Stone explained that it had never occurred to him that what he was doing was a form of recycling – and more than that, I offered, he was saving the tires from the garbage fires that so often sour the city’s air.
”It’s a business,” he said, matter-of-factly. “I do it because I can make some money. But if it is good for the air, that is okay, too.”
Karen Price, a project manager for Malawi Environmental Endowment Trust, explains that in a country as poor as Malawi, while many possess an awareness of environmental issues, it is difficult to get communities thinking about garbage.
“I think there is general awareness of the environment, but when it comes to something like recycling, there is much more that could be done,” she said.
“It’s about the understanding of what waste is,” Price went on to explain. “There is not that added value of something as waste – that something can turn into waste or be recycled to become another product that can be reused.”
Stone and his tires are not the only accidental recycling operation running in Blantyre’s downtown market. In nearly every direction, people have repurposed and are reusing objects of every sort in countless imaginative ways.
And it’s a good thing, too, for Blantyre’s one-and-only garbage depot is filling up fast.

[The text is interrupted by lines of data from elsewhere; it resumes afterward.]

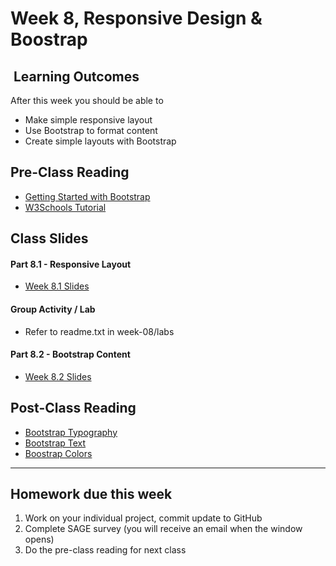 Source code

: # Week 8, Responsive Design & Boostrap

## <i class="fa fa-star"></i>&nbsp;Learning Outcomes ###
After this week you should be able to 

- Make simple responsive layout
- Use Bootstrap to format content
- Create simple layouts with Bootstrap


## Pre-Class Reading
- [Getting Started with Bootstrap](https://getbootstrap.com/docs/4.1/getting-started/introduction/)
- [W3Schools Tutorial](https://www.w3schools.com/bootstrap4/)

## Class Slides

#### Part 8.1 - Responsive Layout
- [Week 8.1 Slides](/slides/responsive-design.pdf)


#### Group Activity / Lab
- Refer to readme.txt in week-08/labs

#### Part 8.2 - Bootstrap Content
- [Week 8.2 Slides](/slides/ist263-w8-2.pdf)

<!--
#### Part 8.2 - Bootstrap Layout
- [Week 8.2 Slides](/slides/ist263-w8-2.pdf)


#### Group Activity / Lab
- Complete the webpage in lab/lab2.html
- Define questions to add classes to do
    - different grids
    - vertical align
    - responsive
-->    

## Post-Class Reading
- [Bootstrap Typography](https://getbootstrap.com/docs/4.1/content/typography/)
- [Bootstrap Text](https://getbootstrap.com/docs/4.1/utilities/text/)
- [Boostrap Colors](https://getbootstrap.com/docs/4.1/utilities/colors/)

---  

## Homework due this week ###
1. Work on your individual project, commit update to GitHub
5. Complete SAGE survey (you will receive an email when the window opens)
6. Do the pre-class reading for next class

Down the hill from Stone, Grant Kenneth, another young entrepreneur, sits in the market with a small group of associates. Surrounding the men are mountains of empty plastic and glass bottles of every size, shape and colour.
”People bring them here,” Kenneth told me. “We pay three kwacha, five kwacha, 10 kwacha, and 15 kwacha, depending on the size.”
Kenneth or one of his colleagues will take the dirty bottles they receive, strip them of their labels, clean them, and sometimes refashion their shape to fit a specific purpose. And then they’ll resell the bottles at a slightly higher rate than the one for which they were purchased.
“It’s a job,” Kenneth said to me, echoing Stone’s remarks. “I guess it is good for the environment because otherwise, the people would be throwing it away. But it is just a job.”